Why does `mul!(u, A, v)` allocate when `A` is sparse and `u, v` are views?

I’m wondering if there is a way to avoid allocations in the following scenario:

julia> using BenchmarkTools, LinearAlgebra, SparseArrays

julia> A = sprand(2, 3, 0.5);

julia> u, v = rand(2), rand(3);

julia> @btime mul!($u, $A, $v);
  21.139 ns (0 allocations: 0 bytes)

julia> u, v = view(rand(2, 3), :, 1), view(rand(2, 3), 1, :);

julia> @btime mul!($u, $A, $v);
  33.731 ns (1 allocation: 48 bytes)

If it helps, the size of the allocation does not increase with the size of the arrays

2 Likes

What version are you using? I ran your code on both 1.8.5 and 1.9.3 and I get zero allocations in both cases.*

On a different note: is the operation you are doing really “safe”? By updating u (the first column of B) you also change the values of v (first row of B). I guess in principle the result could depend on the order of how mul! calculates internally.

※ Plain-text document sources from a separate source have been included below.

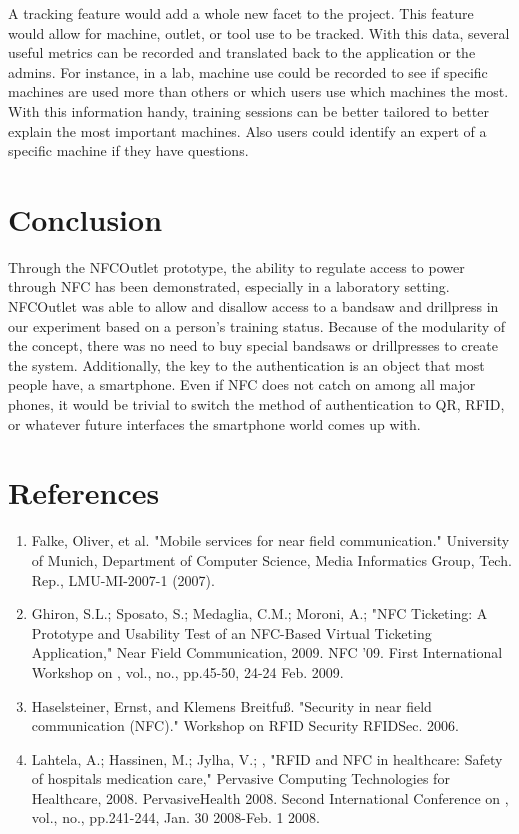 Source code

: \documentclass{sigchi}
\begin{document}
A tracking feature would add a whole new facet to the project. This feature would allow for machine, outlet, or tool use to be tracked. With this data, several useful metrics can be recorded and translated back to the application or the admins. For instance, in a lab, machine use could be recorded to see if specific machines are used more than others or which users use which machines the most. With this information handy, training sessions can be better tailored to better explain the most important machines.  Also users could identify an expert of a specific machine if they have questions.
\section{Conclusion}
Through the NFCOutlet prototype, the ability to regulate access to power through NFC has been demonstrated, especially in a laboratory setting. NFCOutlet was able to allow and disallow access to a bandsaw and drillpress in our experiment based on a person’s training status. Because of the modularity of the concept, there was no need to buy special bandsaws or drillpresses to create the system. Additionally, the key to the authentication is an object that most people have, a smartphone. Even if NFC does not catch on among all major phones, it would be trivial to switch the method of authentication to QR, RFID, or whatever future interfaces the smartphone world comes up with. 

\section{References}

\begin{enumerate}
\item Falke, Oliver, et al. "Mobile services for near field communication." University of Munich, Department of Computer Science, Media Informatics Group, Tech. Rep., LMU-MI-2007-1 (2007).

\item Ghiron, S.L.; Sposato, S.; Medaglia, C.M.; Moroni, A.; "NFC Ticketing: A Prototype and Usability Test of an NFC-Based Virtual Ticketing Application," Near Field Communication, 2009. NFC '09. First International Workshop on , vol., no., pp.45-50, 24-24 Feb. 2009.

\item Haselsteiner, Ernst, and Klemens Breitfuß. "Security in near field communication (NFC)." Workshop on RFID Security RFIDSec. 2006.

\item Lahtela, A.; Hassinen, M.; Jylha, V.; , "RFID and NFC in healthcare: Safety of hospitals medication care," Pervasive Computing Technologies for Healthcare, 2008. PervasiveHealth 2008. Second International Conference on , vol., no., pp.241-244, Jan. 30 2008-Feb. 1 2008.
\end{enumerate}
\end{document}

I get that it’s just a toy example and I’m not sure if this is related to the allocations you are seeing, but I thought it’s worth pointing it out.

*EDIT: Specifically I ran on those systems:

Julia Versions
julia> versioninfo()
Julia Version 1.8.5
Commit 17cfb8e65ea (2023-01-08 06:45 UTC)
Platform Info:
  OS: macOS (x86_64-apple-darwin21.4.0)
  CPU: 8 × Intel(R) Core(TM) i7-1068NG7 CPU @ 2.30GHz
  WORD_SIZE: 64
  LIBM: libopenlibm
  LLVM: libLLVM-13.0.1 (ORCJIT, icelake-client)
  Threads: 1 on 8 virtual cores
julia> versioninfo()
Julia Version 1.9.3
Commit bed2cd540a1 (2023-08-24 14:43 UTC)
Build Info:
  Official https://julialang.org/ release
Platform Info:
  OS: Linux (x86_64-linux-gnu)
  CPU: 64 × AMD Ryzen Threadripper PRO 3975WX 32-Cores
  WORD_SIZE: 64
  LIBM: libopenlibm
  LLVM: libLLVM-14.0.6 (ORCJIT, znver2)
  Threads: 1 on 64 virtual cores
1 Like

I’m on 1.10.0-rc1, and I confirm that the allocations are not there on 1.9.3. Could this be a regression then?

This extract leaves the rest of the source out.